La bulle nippone
Le monde est assis sur une bombe à retardement de 300 milliards de dollars, montant correspondant à l’intégralité des sommes empruntées en yens et investies dans des actifs non libellés en cette monnaie.
L’implosion de cette bombe, tout en provoquant une rechute brutale du billet vert, comptera parmi ses victimes les principaux fonds de placement, les grosses entreprises mondiales et les spéculateurs privés... Cependant, au fur et à mesure que la liquidation de ces emprunts en Yens précipiteront une dépréciation du dollar, la question autrement plus douloureuse des mille millards de dollars japonais investis à l’étranger se posera avec urgence. En effet, ces investisseurs nippons généreusement investis hors de leur pays hésiteront légitimement à conserver ces investissements dès lors que la parité du dollar contre yen aura atteint des niveaux si bas que leurs profits générés seront entièrement neutralisés par la fermeté de leur devise nationale...
Les principaux débiteurs en Yens sont bien sûr les gros fonds spéculatifs profitant notamment des rendements élevés offerts par les devises néo-zélandaise, sud-africaine, mexicaine ou encore islandaise mais ces liquidités sont également placées sur des actifs offrant un risque plus élevé, comme par exemple la bourse turque... Néanmoins, les secteurs bancaires Thaïlandais, Coréen et Indonésiens y sont également fortement exposés, les statistiques officielles indiennes par ailleurs révèlent que les emprunts libellés en Yens du secteur bancaire indien ont bondi de 180% entre 2005 et 2007 et - c’est assez inattendu - les emprunts obligataires en Yens auraient aussi été un des catalyseurs de la déconfiture de la banque britannique Northen Rock dans le cadre de la crise du crédit ayant sévi il y a quelques mois en Grande Bretagne !
En fait, cette pratique consistant à s’endetter dans une monnaie à faible taux d’intérêt est fortement tributaire de la conjoncture économique et financière globale, aussi ces investisseurs sont-ils très prompts à déboucler de manière spectaculaire leurs expositions à la moindre menace d’assèchement des liquidités, provoquant ainsi au passage volatilité exacerbée ou même explosion de bulles... C’est d’abord les spéculateurs privés qui avaient démarré par liquider leurs positions lors de l’éclatement de la crise des subprimes en août dernier, suivis après quelques semaines par des entreprises asiatiques ne parvenant plus à assumer l’appréciation progressive d’un yen qui ne cessait de grimper par rapport au dollar, notamment en regard des hauts leviers utilisés par ces débiteurs.
Pourtant, ces sommes empruntées à prix modique ont permis l’appréciation de bien des actifs - ou de bulles - ces dernières décennies allant de la propriété foncière en Inde aux marchés de l’art et du vin.
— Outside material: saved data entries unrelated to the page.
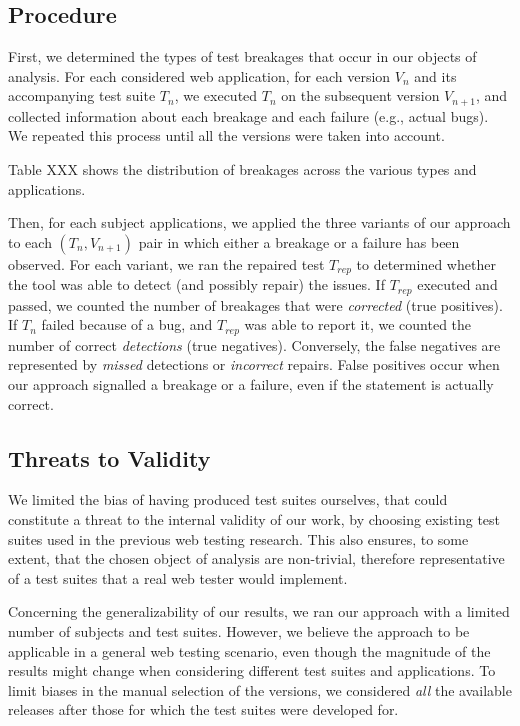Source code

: \subsection{Procedure}\label{sec:procedure}

First, we determined the types of test breakages that occur in our objects of analysis. For each considered web application, for each version $V_n$ and its accompanying test suite $T_n$, we executed $T_n$ on the subsequent version $V_{n+1}$, and collected information about each breakage and each failure (e.g., actual bugs). We repeated this process until all the versions were taken into account. 

Table XXX shows the distribution of breakages across the various types and applications. 

Then, for each subject applications, we applied the three variants of our approach to each $(T_n,V_{n+1})$ pair in which either a breakage or a failure has been observed. For each variant, we ran the repaired test $T_{rep}$ to determined whether the tool was able to detect (and possibly repair) the issues. If $T_{rep}$ executed and passed, we counted the number of breakages that were \textit{corrected} (true positives). If $T_n$ failed because of a bug, and $T_{rep}$ was able to report it, we counted the number of correct \textit{detections} (true negatives). Conversely, the false negatives are represented by \textit{missed} detections or \textit{incorrect} repairs. False positives occur when our approach signalled a breakage or a failure, even if the statement is actually correct.


\subsection{Threats to Validity}\label{sec:ttv}

 We limited the bias of having produced test suites ourselves, that could constitute a threat to the internal validity of our work, by choosing existing test suites used in the previous web testing research. This also ensures, to some extent, that the chosen object of analysis are non-trivial, therefore representative of a test suites that a real web tester would implement. 

 Concerning the generalizability of our results, we ran our approach with a limited number of subjects and test suites. However, we believe the approach to be applicable in a general web testing scenario, even though the magnitude of the results might change when considering different test suites and applications. To limit biases in the manual selection of the versions, we considered \textit{all} the available releases after those for which the test suites were developed for.
 

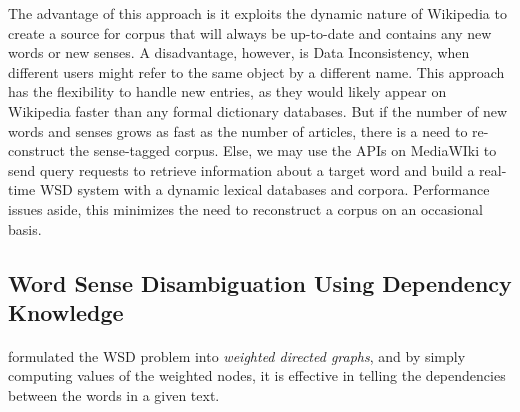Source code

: \documentclass[a4paper,12pt]{nurop}
\begin{document}

The advantage of this approach is it exploits the dynamic nature of Wikipedia to create a source for corpus that will always be up-to-date and contains any new words or new senses. A disadvantage, however, is Data Inconsistency, when different users might refer to the same object by a different name. This approach has the flexibility to handle new entries, as they would likely appear on Wikipedia faster than any formal dictionary databases. But if the number of new words and senses grows as fast as the number of articles, there is a need to re-construct the sense-tagged corpus. Else, we may use the APIs on MediaWIki to send query requests to retrieve information about a target word and build a real-time WSD system with a dynamic lexical databases and corpora. Performance issues aside, this minimizes the need to reconstruct a corpus on an occasional basis.

\subsection{Word Sense Disambiguation Using Dependency Knowledge}
\paragraph{}
\cite{unsupervised} formulated the WSD problem into \textit{weighted directed graphs}, and by simply computing values of the weighted nodes, it is effective in telling the dependencies between the words in a given text.

\end{document}
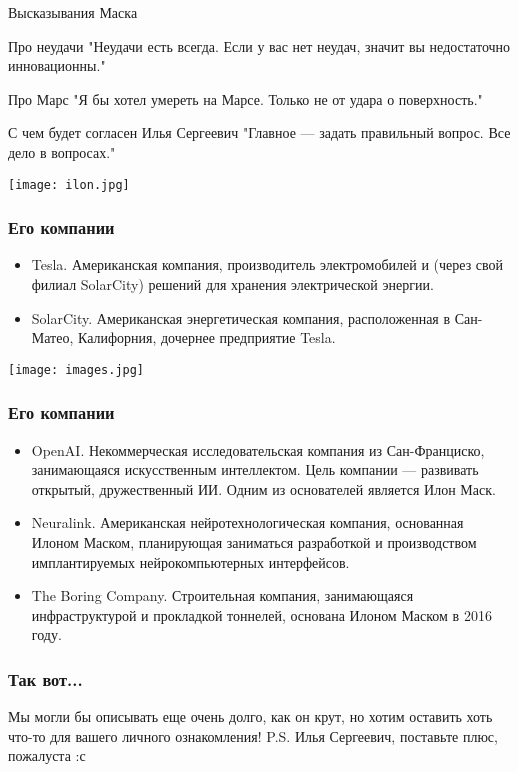 \documentclass{beamer}
\begin{document}
\begin{frame}{Высказывания Маска}
\begin{block}{Про неудачи}
 "Неудачи есть всегда. Если у вас нет неудач, значит вы недостаточно инновационны."
\end{block}
\begin{block}{Про Марс}
 "Я бы хотел умереть на Марсе. Только не от удара о поверхность."
\end{block}
\begin{block}{С чем будет согласен Илья Сергеевич}
 "Главное — задать правильный вопрос. Все дело в вопросах."
\end{block}
\centering\texttt{[image: ilon.jpg]}\par
\end{frame}
\begin{frame}
\frametitle{Его компании}
\begin{itemize}
	\item Tesla. Американская компания, производитель электромобилей и (через свой филиал SolarCity) решений для хранения электрической энергии.
	\item SolarCity. Американская энергетическая компания, расположенная в Сан-Матео, Калифорния, дочернее предприятие Tesla. 
\end{itemize}
\centering\texttt{[image: images.jpg]}\par
\end{frame}

\begin{frame}
\frametitle{Его компании}
\begin{itemize}
	\item OpenAI. Некоммерческая исследовательская компания из Сан-Франциско, занимающаяся искусственным интеллектом. 
	Цель компании — развивать открытый, дружественный ИИ. Одним из основателей является Илон Маск. 
	\item Neuralink. Американская нейротехнологическая компания, основанная Илоном Маском, 
	планирующая заниматься разработкой и производством имплантируемых нейрокомпьютерных интерфейсов. 
	\item The Boring Company. Строительная компания, занимающаяся инфраструктурой и прокладкой тоннелей, основана Илоном Маском в 2016 году. 
\end{itemize}
\end{frame}
\begin{frame}
\frametitle{Так вот...}
\centering Мы могли бы описывать еще очень долго, как он крут, но хотим оставить хоть что-то
для вашего личного ознакомления!
\bigskip
 P.S. Илья Сергеевич, поставьте плюс, пожалуста :с
\end{frame}
\end{document}
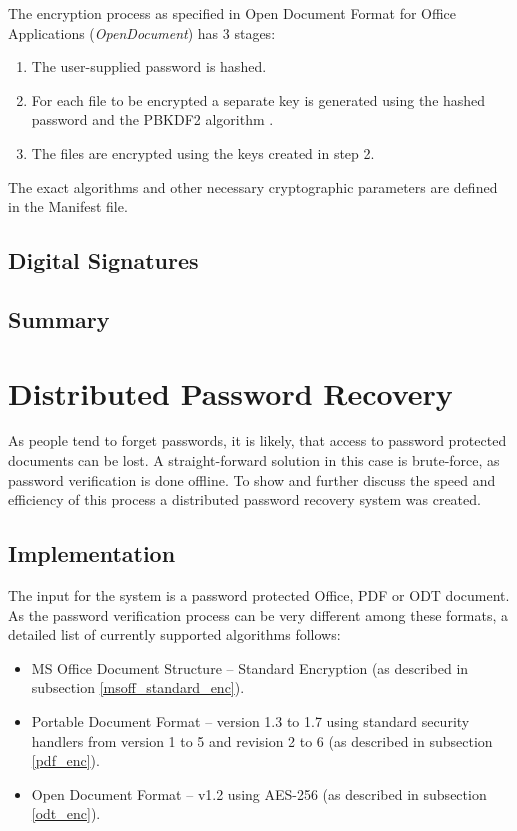 \documentclass[11pt,oneside]{fithesis2}
\begin{document}
The encryption process as specified in Open Document Format for Office Applications (\textit{OpenDocument}) \cite{odt_spec} has 3 stages:

\begin{enumerate}
\setlength\itemsep{0.1em}
	\item{The user-supplied password is hashed.}
	\item{For each file to be encrypted a separate key is generated using the hashed password and the PBKDF2 algorithm \cite{rfc2898}.}
	\item{The files are encrypted using the keys created in step 2.}
\end{enumerate}

The exact algorithms and other necessary cryptographic parameters are defined in the Manifest file.


\section{Digital Signatures}

\section{Summary}

\chapter{Distributed Password Recovery}

As people tend to forget passwords, it is likely, that access to password protected documents can be lost. A straight-forward solution in this case is brute-force, as password verification is done offline. To show and further discuss the speed and efficiency of this process a distributed password recovery system was created.

\section{Implementation}

The input for the system is a password protected Office, PDF or ODT document. As the password verification process can be very different among these formats, a detailed list of currently supported algorithms follows:

\begin{itemize}
\setlength\itemsep{0.1em}
	\item{MS Office Document Structure -- Standard Encryption (as described in subsection \ref{msoff_standard_enc}).}
	\item{Portable Document Format --  version 1.3 to 1.7 using standard security handlers from version 1 to 5 and revision 2 to 6 (as described in subsection \ref{pdf_enc}).}
	\item{Open Document Format – v1.2 using AES-256 (as described in subsection \ref{odt_enc}).}
\end{itemize}
\end{document}
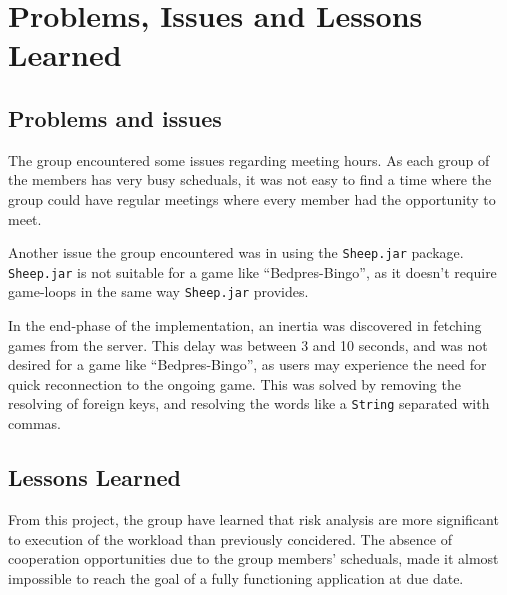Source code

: \section{Problems, Issues and Lessons Learned}
\label{sec:issues}

\subsection{Problems and issues}
The group encountered some issues regarding meeting hours. As each group
of the members has very busy scheduals, it was not easy to find a time where the group could have regular meetings where every member
had the opportunity to meet.

Another issue the group encountered
was in using the \texttt{Sheep.jar} package. \texttt{Sheep.jar} is not
suitable for a game like ``Bedpres-Bingo'', as it doesn't require game-loops in the same way \texttt{Sheep.jar} provides.

In the end-phase of the implementation, an inertia was discovered in
fetching games from the server. This delay was between 3 and 10 seconds,
and was not desired for a game like ``Bedpres-Bingo'', as users may
experience the need for quick reconnection to the ongoing game. This was solved by removing the resolving of foreign keys, and resolving the words like a \texttt{String} separated with commas.

\subsection{Lessons Learned}
From this project, the group have learned that risk analysis are more
significant to execution of the workload than previously concidered.
The absence of cooperation opportunities due to the group members' scheduals,
made it almost impossible to reach the goal of a fully functioning application
at due date.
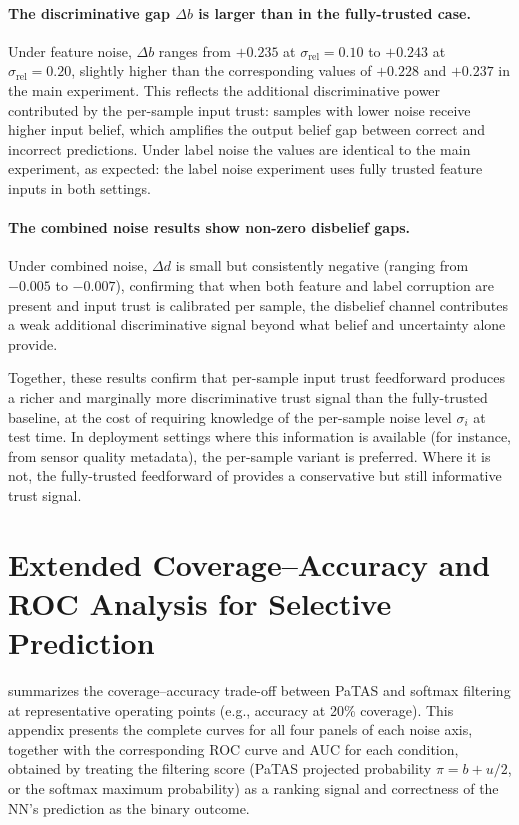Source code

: \paragraph{The discriminative gap $\Delta b$ is larger than in the 
fully-trusted case.}
Under feature noise, $\Delta b$ ranges from $+0.235$ at 
$\sigma_{\text{rel}} = 0.10$ to $+0.243$ at $\sigma_{\text{rel}} = 0.20$, 
slightly higher than the corresponding values of $+0.228$ and $+0.237$ in 
the main experiment. This reflects the additional discriminative power 
contributed by the per-sample input trust: samples with lower noise receive 
higher input belief, which amplifies the output belief gap between correct 
and incorrect predictions. Under label noise the values are identical to 
the main experiment, as expected: the label noise experiment uses fully 
trusted feature inputs in both settings.

\paragraph{The combined noise results show non-zero disbelief gaps.}
Under combined noise, $\Delta d$ is small but consistently negative 
(ranging from $-0.005$ to $-0.007$), confirming that when both feature 
and label corruption are present and input trust is calibrated per sample, 
the disbelief channel contributes a weak additional discriminative signal 
beyond what belief and uncertainty alone provide.

Together, these results confirm that per-sample input trust feedforward 
produces a richer and marginally more discriminative trust signal than the 
fully-trusted baseline, at the cost of requiring knowledge of the per-sample 
noise level $\sigma_i$ at test time. In deployment settings where this 
information is available (for instance, from sensor quality metadata), 
the per-sample variant is preferred. Where it is not, the fully-trusted 
feedforward of  provides a conservative 
but still informative trust signal.


\section{Extended Coverage--Accuracy and ROC Analysis for Selective Prediction}
\label{app:coverage_roc}
 
 summarizes the coverage--accuracy
trade-off between \ac{PaTAS} and softmax filtering at representative
operating points (e.g., accuracy at 20\% coverage). This appendix
presents the complete curves for all four panels of each noise axis,
together with the corresponding ROC curve and AUC for each condition,
obtained by treating the filtering score (\ac{PaTAS} projected
probability $\pi = b + u/2$, or the softmax maximum probability) as a
ranking signal and correctness of the \ac{NN}'s prediction as the
binary outcome.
C’est effectivement du fait d’une politique monétaire nippone on ne peut moins orthodoxe et unique au monde que cette capacité de s’endetter en yen à très bas prix à commencer par séduire les investisseurs privés japonais, déçus par les rendements boursiers à domicile et peu enclins à placer leurs économies et rentes à des taux ridiculement bas. Néanmoins, ces pratiques sont considérées avec énormément d’appréhension par les principales banques centrales de ce monde dont la hantise est de mal quantifier le risque potentiel associé à l’implosion potentielle - et probable - de cette nouvelle bulle.